Exported graph from MacOS causes reversed "logit_scores" and "box_encodings"

di-jabil commented 5 years ago

Hi All,

As you may have seen in the issue #563, I have been struggling to load a retrained object detection model to the AIY kit. After two days of struggling, I think I have found something really interesting:

(Please refer to #563 for more background information. Here I would like to have cleaned up summary)

First off: I am using a MacBook with macOS 10.12.6 for most of the operations described below, except for the compiling. The compiler is on a virtual machine Ubuntu 64bit 18.04.1. The AIY image is AIY Kits Release 2018-11-16

Initial Scenario: I am following the tutorial on the AIY homepage to create a custom object detection project.

Some key points:

aim to train an embedded_ssd_mobilenet_v1 from scratch to detect a paper shooting target (see the attached example)
started from the PASCAL VOC dataset; trained a few iterations locally and then moved to Google Cloud ML; generated a checkpoint at about the 870k step
from the checkpoint, trained the model on a self-created dataset of the paper target.

The training went well. The exporting went well too. I was able to run local evaluations with the exported graph (the local evaluations were on the Mac too).

I then moved the frozen graph to the Ubuntu virtual machine. The compiling had no problem.

Then I used scp to load the compiled binaryproto to the AIY hardware. First tried the any_model_camera.py and had no problem.

Then moved the binaryproto file to /opt/aiy/models/ and modified the ~/AIY-projects-python/src/aiy/vision/models/object_detection.py to load this binaryproto and to reflect the new number of labels (2, instead of 4)

Please refer to #563 for more details on the code changes.

Basically following the instructions in this blog https://cogint.ai/custom-vision-training-on-the-aiy-vision-kit/

Then I ran the object detection demo and received the AssertionError reported in #563: Traceback (most recent call last): File "/home/pi/AIY-projects-python/src/examples/vision/object_detection.py", line 73, in main() File "/home/pi/AIY-projects-python/src/examples/vision/object_detection.py", line 59, in main objects = object_detection.get_objects(result, args.threshold, offset) File "/opt/aiy/projects-python/src/aiy/vision/models/object_detection.py", line 269, in get_objects objs = _decode_detection_result(logit_scores, box_encodings, threshold, size, offset) File "/opt/aiy/projects-python/src/aiy/vision/models/object_detection.py", line 88, in _decode_detection_result assert len(logit_scores) == _NUM_LABELS * _NUM_ANCHORS AssertionError

Error Basically, the number of anchors is always 1278 (loaded from the txt file). According to the blog https://cogint.ai/custom-vision-training-on-the-aiy-vision-kit/, the number of logit_scores is supposed to be the number of labels times the number of anchors, and the number of box_encodings should remain the same as 4 times the number of anchors.
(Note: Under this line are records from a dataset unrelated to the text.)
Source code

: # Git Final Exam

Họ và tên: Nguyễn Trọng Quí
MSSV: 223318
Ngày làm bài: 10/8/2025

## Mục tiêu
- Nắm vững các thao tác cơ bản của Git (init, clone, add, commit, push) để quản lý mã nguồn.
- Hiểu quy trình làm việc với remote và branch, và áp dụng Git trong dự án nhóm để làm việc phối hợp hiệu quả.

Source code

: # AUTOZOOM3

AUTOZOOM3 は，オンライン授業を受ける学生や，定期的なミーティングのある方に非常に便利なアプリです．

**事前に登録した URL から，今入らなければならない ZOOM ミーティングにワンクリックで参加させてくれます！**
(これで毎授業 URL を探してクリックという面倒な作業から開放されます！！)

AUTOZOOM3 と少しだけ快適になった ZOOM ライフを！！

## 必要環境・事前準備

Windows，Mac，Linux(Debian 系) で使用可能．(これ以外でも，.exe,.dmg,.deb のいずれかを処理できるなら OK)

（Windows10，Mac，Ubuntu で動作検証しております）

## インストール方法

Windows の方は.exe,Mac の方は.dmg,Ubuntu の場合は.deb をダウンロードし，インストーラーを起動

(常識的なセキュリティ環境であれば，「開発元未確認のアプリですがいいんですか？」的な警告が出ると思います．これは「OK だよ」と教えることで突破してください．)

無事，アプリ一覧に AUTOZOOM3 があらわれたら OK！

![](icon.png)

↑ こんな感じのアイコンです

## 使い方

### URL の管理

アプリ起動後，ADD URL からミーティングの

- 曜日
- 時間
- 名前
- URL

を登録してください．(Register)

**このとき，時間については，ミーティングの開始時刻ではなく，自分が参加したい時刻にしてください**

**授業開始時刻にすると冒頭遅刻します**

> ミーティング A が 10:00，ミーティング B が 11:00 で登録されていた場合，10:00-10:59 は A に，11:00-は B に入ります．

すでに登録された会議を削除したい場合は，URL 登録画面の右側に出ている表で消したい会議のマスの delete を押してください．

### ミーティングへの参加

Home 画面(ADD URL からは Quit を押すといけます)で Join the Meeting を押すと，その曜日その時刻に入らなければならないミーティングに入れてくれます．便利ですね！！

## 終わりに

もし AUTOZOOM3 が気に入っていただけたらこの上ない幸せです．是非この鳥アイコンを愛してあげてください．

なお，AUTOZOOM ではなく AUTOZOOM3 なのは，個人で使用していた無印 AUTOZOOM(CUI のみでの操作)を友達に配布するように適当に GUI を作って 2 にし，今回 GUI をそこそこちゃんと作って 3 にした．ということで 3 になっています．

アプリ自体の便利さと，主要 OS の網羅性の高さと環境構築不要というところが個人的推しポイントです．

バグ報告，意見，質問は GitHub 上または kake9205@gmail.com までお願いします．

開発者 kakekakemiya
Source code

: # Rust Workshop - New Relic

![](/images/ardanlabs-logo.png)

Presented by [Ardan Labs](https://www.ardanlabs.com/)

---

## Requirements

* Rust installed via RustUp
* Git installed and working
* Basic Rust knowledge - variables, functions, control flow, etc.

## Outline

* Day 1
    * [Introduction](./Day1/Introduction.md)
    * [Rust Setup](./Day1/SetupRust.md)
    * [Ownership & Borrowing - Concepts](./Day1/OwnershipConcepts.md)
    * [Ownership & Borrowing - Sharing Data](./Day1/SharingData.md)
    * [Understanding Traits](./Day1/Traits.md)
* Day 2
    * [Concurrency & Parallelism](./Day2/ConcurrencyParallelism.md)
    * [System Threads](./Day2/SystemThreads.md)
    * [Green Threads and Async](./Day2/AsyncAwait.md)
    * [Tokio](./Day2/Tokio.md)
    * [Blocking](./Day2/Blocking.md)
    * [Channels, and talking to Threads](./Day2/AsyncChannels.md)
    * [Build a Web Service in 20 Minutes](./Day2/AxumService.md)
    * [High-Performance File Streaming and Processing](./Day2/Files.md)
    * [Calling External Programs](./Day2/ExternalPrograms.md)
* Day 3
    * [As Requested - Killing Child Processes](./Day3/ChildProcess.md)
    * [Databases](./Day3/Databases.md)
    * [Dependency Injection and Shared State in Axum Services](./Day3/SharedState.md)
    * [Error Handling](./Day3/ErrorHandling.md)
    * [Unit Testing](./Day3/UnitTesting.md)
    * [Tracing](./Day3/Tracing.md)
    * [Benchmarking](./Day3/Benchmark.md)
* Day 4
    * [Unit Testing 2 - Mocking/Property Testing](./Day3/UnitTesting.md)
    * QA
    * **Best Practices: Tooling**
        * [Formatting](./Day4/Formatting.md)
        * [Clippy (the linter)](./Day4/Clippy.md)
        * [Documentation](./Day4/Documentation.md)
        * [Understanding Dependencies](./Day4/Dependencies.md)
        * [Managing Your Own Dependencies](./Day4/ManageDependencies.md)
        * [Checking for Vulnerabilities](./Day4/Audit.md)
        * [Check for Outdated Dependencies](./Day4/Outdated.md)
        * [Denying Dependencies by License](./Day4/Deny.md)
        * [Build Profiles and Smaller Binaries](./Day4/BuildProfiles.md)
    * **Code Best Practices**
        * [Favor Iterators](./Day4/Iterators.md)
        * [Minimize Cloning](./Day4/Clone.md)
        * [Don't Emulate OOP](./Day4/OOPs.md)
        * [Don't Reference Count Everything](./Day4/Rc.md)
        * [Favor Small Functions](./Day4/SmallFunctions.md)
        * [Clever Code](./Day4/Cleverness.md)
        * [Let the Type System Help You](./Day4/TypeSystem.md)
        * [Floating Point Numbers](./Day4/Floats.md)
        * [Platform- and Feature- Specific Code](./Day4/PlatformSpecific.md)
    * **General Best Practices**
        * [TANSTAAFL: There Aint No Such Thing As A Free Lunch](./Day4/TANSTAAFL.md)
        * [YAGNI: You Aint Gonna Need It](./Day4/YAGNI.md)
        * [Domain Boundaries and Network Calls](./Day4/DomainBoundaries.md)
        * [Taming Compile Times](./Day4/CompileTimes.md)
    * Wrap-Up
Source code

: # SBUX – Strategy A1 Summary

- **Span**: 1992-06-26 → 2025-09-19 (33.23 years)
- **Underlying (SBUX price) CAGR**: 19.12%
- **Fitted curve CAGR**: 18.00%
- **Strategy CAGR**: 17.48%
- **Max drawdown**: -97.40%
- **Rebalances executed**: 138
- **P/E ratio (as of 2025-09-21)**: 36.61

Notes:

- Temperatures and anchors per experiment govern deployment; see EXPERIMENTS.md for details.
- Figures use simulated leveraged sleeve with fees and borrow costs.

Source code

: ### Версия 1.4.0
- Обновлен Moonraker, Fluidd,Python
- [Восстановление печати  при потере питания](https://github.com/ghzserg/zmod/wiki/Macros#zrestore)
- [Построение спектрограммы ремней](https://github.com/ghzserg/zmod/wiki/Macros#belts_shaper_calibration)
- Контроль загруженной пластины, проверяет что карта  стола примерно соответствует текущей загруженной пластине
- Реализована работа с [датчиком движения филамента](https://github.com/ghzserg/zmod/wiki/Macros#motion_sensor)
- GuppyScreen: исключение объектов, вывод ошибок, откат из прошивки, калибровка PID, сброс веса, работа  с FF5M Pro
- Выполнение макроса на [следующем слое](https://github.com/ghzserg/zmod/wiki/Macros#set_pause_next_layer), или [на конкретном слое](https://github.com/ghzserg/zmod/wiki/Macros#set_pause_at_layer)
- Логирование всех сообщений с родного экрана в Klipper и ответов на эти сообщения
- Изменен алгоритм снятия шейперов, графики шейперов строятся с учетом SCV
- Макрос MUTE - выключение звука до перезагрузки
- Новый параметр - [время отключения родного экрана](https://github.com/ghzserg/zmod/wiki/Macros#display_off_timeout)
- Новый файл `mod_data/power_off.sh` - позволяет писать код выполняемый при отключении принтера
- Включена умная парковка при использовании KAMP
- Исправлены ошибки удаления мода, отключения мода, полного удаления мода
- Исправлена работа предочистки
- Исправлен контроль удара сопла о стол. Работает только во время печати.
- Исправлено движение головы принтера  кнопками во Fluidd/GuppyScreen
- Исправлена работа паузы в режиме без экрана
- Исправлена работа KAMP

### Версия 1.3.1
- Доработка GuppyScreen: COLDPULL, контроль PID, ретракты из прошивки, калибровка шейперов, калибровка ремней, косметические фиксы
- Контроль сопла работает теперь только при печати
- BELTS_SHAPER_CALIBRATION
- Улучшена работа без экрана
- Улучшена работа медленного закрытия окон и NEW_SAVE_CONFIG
So supposedly, the numbers should have been: number of anchors = 1278 number of logit_scores = 1278 2 (2 labels, target and background ) = 2556 number of box_encodings = 1278 4 = 5112

But my print statement shows that in my case the number of logit_scores and the number of box_encodings got reversed: number of anchors = 1278 number of logit_scores = 5112 number of box_encodings = 2556

What I Did Then Because only little was changed on the AIY side, I was suspecting that something wrong with my model. I saw the whole process as train->export->compile->run. Therefore I planned to try other models at various stages of the process and see if I could figure out where the broken link was.

I tried several other binaryprotos, frozen graphs, and checkpoints:

The binaryproto from the pikachu detector https://github.com/giacomobartoli/vision-kit/tree/master/pikachu-detector: loaded directly to AIY and no problem with the object detection demo
The frozen graph from the custom cat detector https://github.com/chadwallacehart/aiy_custom_cat_detector/issues/2: compiled, loaded to AIY, and no problem with the object detection demo
The checkpoint from Zhoujustin https://drive.google.com/file/d/1_MeZ8kvmpNibPZvSJGnwKNRATeuyxNtu/view: exported, compiled, loaded to AIY, and had the AssertionError
A new checkpoint trained upon the Zhoujustin checkpoint: exported, compiled, loaded to AIY, and had the AssertionError
My own trained checkpoint: exported, compiled, loaded to AIY, and had the AssertionError

From my experiments, all the models that exported by myself had the problem, while all the models that NOT exported by myself had no problem. So seems like the exporting is the culprit. But why and how? I couldn't figure out. I was the tutorial here to export https://github.com/tensorflow/models/blob/master/research/object_detection/g3doc/exporting_models.md

Solution I couldn't figure out what went wrong with the exporting. I suspect that it is related to the operating system. But this is so beyond my capability.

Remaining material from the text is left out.